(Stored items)
________
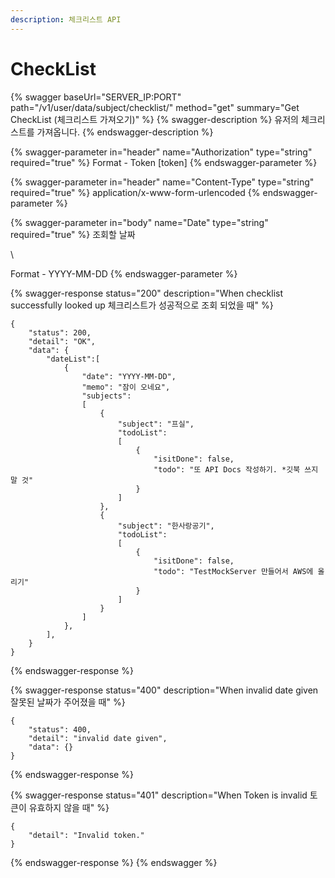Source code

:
 ```yaml
---
description: 체크리스트 API
---
```


# CheckList

{% swagger baseUrl="SERVER_IP:PORT" path="/v1/user/data/subject/checklist/" method="get" summary="Get CheckList (체크리스트 가져오기)" %}
{% swagger-description %}
유저의 체크리스트를 가져옵니다.
{% endswagger-description %}

{% swagger-parameter in="header" name="Authorization" type="string" required="true" %}
Format - Token [token]
{% endswagger-parameter %}

{% swagger-parameter in="header" name="Content-Type" type="string" required="true" %}
application/x-www-form-urlencoded
{% endswagger-parameter %}

{% swagger-parameter in="body" name="Date" type="string" required="true" %}
 조회할 날짜

\


Format - YYYY-MM-DD
{% endswagger-parameter %}

{% swagger-response status="200" description="When checklist successfully looked up
체크리스트가 성공적으로 조회 되었을 때" %}
```
{
    "status": 200,
    "detail": "OK",
    "data": {
        "dateList":[
            {
                "date": "YYYY-MM-DD",
                "memo": "잠이 오네요",
                "subjects":
                [ 
                    {
                        "subject": "프실",
                        "todoList":
                        [
                            {
                                "isitDone": false,
                                "todo": "또 API Docs 작성하기. *깃북 쓰지 말 것"
                            }
                        ]
                    },
                    {
                        "subject": "한사랑공기",
                        "todoList":
                        [
                            {
                                "isitDone": false,
                                "todo": "TestMockServer 만들어서 AWS에 올리기"
                            }
                        ]
                    }
                ]
            },
        ],
    }
}
```
{% endswagger-response %}

{% swagger-response status="400" description="When invalid date given
잘못된 날짜가 주어졌을 때" %}
```
{
    "status": 400,
    "detail": "invalid date given",
    "data": {}
}
```
{% endswagger-response %}

{% swagger-response status="401" description="When Token is invalid
토큰이 유효하지 않을 때" %}
```
{
    "detail": "Invalid token."
}
```
{% endswagger-response %}
{% endswagger %}

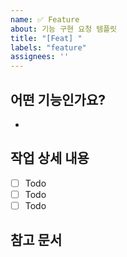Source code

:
 ```yaml
---
name: ✅ Feature
about: 기능 구현 요청 템플릿
title: "[Feat] "
labels: "feature"
assignees: ''
---
```

<!-- 모든 항목은 가급적 작은 단위로 나누어 작성해주세요.
필요하다면, 다양한 부제목을 추가해도 좋습니다.-->
## 어떤 기능인가요?
- 
## 작업 상세 내용
- [ ] Todo
- [ ] Todo
- [ ] Todo

## 참고 문서
<!-- 링크 및 이슈번호 등 추가적으로 이 이슈의 해결 혹은 문제 인지를 위해 필요한 자료를 첨부해주세요 -->


<!--
개발 일정은 가장 큰 단위의 이슈에 작성해주세요 -->
<!--
## 개발 일정
S: 0.5일 M: 1일 L: 2일

| 이슈 이름 | 일감 사이즈 |
| --- | --- |
| | |
| 합계 | 00일 |
-->

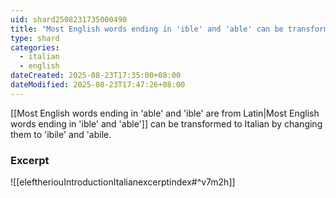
 ```yaml
---
uid: shard2508231735000490
title: "Most English words ending in 'ible' and 'able' can be transformed to Italian by changing them to 'ibile' and 'abile"
type: shard
categories:
  - italian
  - english
dateCreated: 2025-08-23T17:35:00+08:00
dateModified: 2025-08-23T17:47:26+08:00
---
```

[[Most English words ending in 'able' and 'ible' are from Latin|Most English words ending in 'ible' and 'able']] can be transformed to Italian by changing them to 'ibile' and 'abile. 

### Excerpt
![[eleftheriouIntroductionItalianexcerptindex#^v7m2h]] 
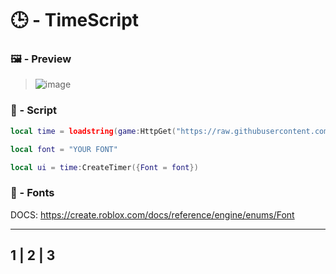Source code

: # 🕒 - TimeScript

### 🖼️ - Preview

> <img src="https://cdn.discordapp.com/attachments/1041418192444211300/1157689008952979476/Screenshot_2023-09-30-20-41-45-118_com.roblox.client.png?ex=65198568&is=651833e8&hm=6132da18674a6b3657eadca5b3fa9cdf4b9b7cc6966ee12012511b987efb6a7e&" alt="image">

### 📄 - Script

```lua
local time = loadstring(game:HttpGet("https://raw.githubusercontent.com/AlikSusFootages/TimeScript/main/file.lua"))()

local font = "YOUR FONT"

local ui = time:CreateTimer({Font = font})
```

### 💬 - Fonts

DOCS: https://create.roblox.com/docs/reference/engine/enums/Font

-----------------
1 | 2 | 3 
-----------------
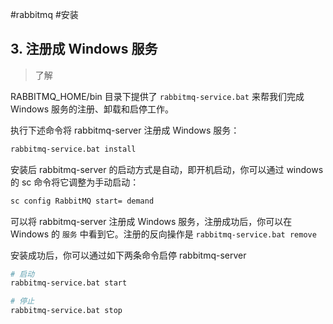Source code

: #rabbitmq #安装 

## 3. 注册成 Windows 服务 

> 了解

RABBITMQ_HOME/bin 目录下提供了 `rabbitmq-service.bat` 来帮我们完成 Windows 服务的注册、卸载和启停工作。

执行下述命令将 rabbitmq-server 注册成 Windows 服务：

```bash
rabbitmq-service.bat install
```

安装后 rabbitmq-server 的启动方式是自动，即开机启动，你可以通过 windows 的 sc 命令将它调整为手动启动：

```bash
sc config RabbitMQ start= demand
```

可以将 rabbitmq-server 注册成 Windows 服务，注册成功后，你可以在 Windows 的 `服务` 中看到它。注册的反向操作是 `rabbitmq-service.bat remove`

安装成功后，你可以通过如下两条命令启停 rabbitmq-server

```bash
# 启动
rabbitmq-service.bat start

# 停止
rabbitmq-service.bat stop
```

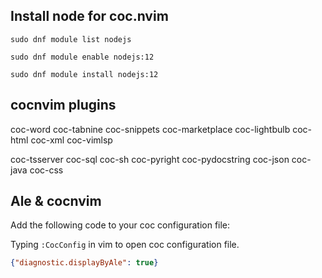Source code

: ## Install node for coc.nvim

```
sudo dnf module list nodejs

sudo dnf module enable nodejs:12

sudo dnf module install nodejs:12
```
## cocnvim plugins

coc-word coc-tabnine coc-snippets coc-marketplace coc-lightbulb coc-html coc-xml coc-vimlsp

coc-tsserver coc-sql coc-sh coc-pyright coc-pydocstring coc-json coc-java coc-css

## Ale & cocnvim

Add the following code to your coc configuration file:

Typing `:CocConfig` in vim to open coc configuration file.

```json
{"diagnostic.displayByAle": true}
```
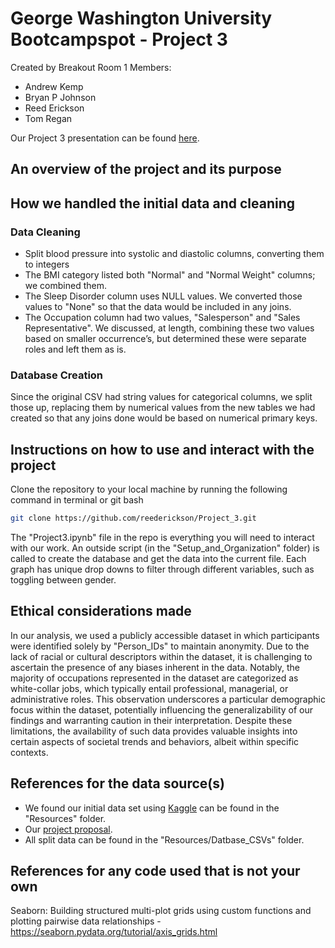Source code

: # George Washington University Bootcampspot - Project 3
Created by Breakout Room 1 Members:
- Andrew Kemp
- Bryan P Johnson
- Reed Erickson
- Tom Regan

Our Project 3 presentation can be found [here](https://www.canva.com/design/DAF-BdQChmw/yEestTJYNk7lJpt7IPr76g/edit?utm_content=DAF-BdQChmw&utm_campaign=designshare&utm_medium=link2&utm_source=sharebutton).

## An overview of the project and its purpose

## How we handled the initial data and cleaning

### Data Cleaning
- Split blood pressure into systolic and diastolic columns, converting them to integers
- The BMI category listed both "Normal" and "Normal Weight" columns; we combined them.
- The Sleep Disorder column uses NULL values. We converted those values to "None" so that the data would be included in any joins.
- The Occupation column had two values, "Salesperson" and "Sales Representative". We discussed, at length, combining these two values based on smaller occurrence’s, but determined these were separate roles and left them as is.

### Database Creation
Since the original CSV had string values for categorical columns, we split those up, replacing them by numerical values from the new tables we had created so that any joins done would be based on numerical primary keys.

## Instructions on how to use and interact with the project
Clone the repository to your local machine by running the following command in terminal or git bash
```bash
git clone https://github.com/reederickson/Project_3.git
```
The "Project3.ipynb" file in the repo is everything you will need to interact with our work. An outside script (in the "Setup_and_Organization" folder) is called to create the database and get the data into the current file. Each graph has unique drop downs to filter through different variables, such as toggling between gender.


## Ethical considerations made
In our analysis, we used a publicly accessible dataset in which participants were identified solely by "Person_IDs" to maintain anonymity. Due to the lack of racial or cultural descriptors within the dataset, it is challenging to ascertain the presence of any biases inherent in the data. Notably, the majority of occupations represented in the dataset are categorized as white-collar jobs, which typically entail professional, managerial, or administrative roles. This observation underscores a particular demographic focus within the dataset, potentially influencing the generalizability of our findings and warranting caution in their interpretation. Despite these limitations, the availability of such data provides valuable insights into certain aspects of societal trends and behaviors, albeit within specific contexts.


## References for the data source(s)
- We found our initial data set using [Kaggle](https://www.kaggle.com/datasets/uom190346a/sleep-health-and-lifestyle-dataset) can be found in the "Resources" folder.
- Our [project proposal](https://docs.google.com/document/d/1CoOXnwNHr9Z0zHisnk19jql2-3583IVBbd84mXM9NiQ/edit).
- All split data can be found in the "Resources/Datbase_CSVs" folder.


## References for any code used that is not your own
Seaborn: Building structured multi-plot grids using custom functions and plotting pairwise data relationships - https://seaborn.pydata.org/tutorial/axis_grids.html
________
> _Directions for this task_:
Take the entries above and copy exactly the lines starting at the one with "잘못된 날짜가 주어졌을" and ending at the one with "## 작업 상세 내용"; nothing outside that span, and no pictures.

> _Finished exercise_:
잘못된 날짜가 주어졌을 때" %}
```
{
    "status": 400,
    "detail": "invalid date given",
    "data": {}
}
```
{% endswagger-response %}

{% swagger-response status="401" description="When Token is invalid
토큰이 유효하지 않을 때" %}
```
{
    "detail": "Invalid token."
}
```
{% endswagger-response %}
{% endswagger %}

Source code

:
 ```yaml
---
name: ✅ Feature
about: 기능 구현 요청 템플릿
title: "[Feat] "
labels: "feature"
assignees: ''
---
```

<!-- 모든 항목은 가급적 작은 단위로 나누어 작성해주세요.
필요하다면, 다양한 부제목을 추가해도 좋습니다.-->
## 어떤 기능인가요?
- 
## 작업 상세 내용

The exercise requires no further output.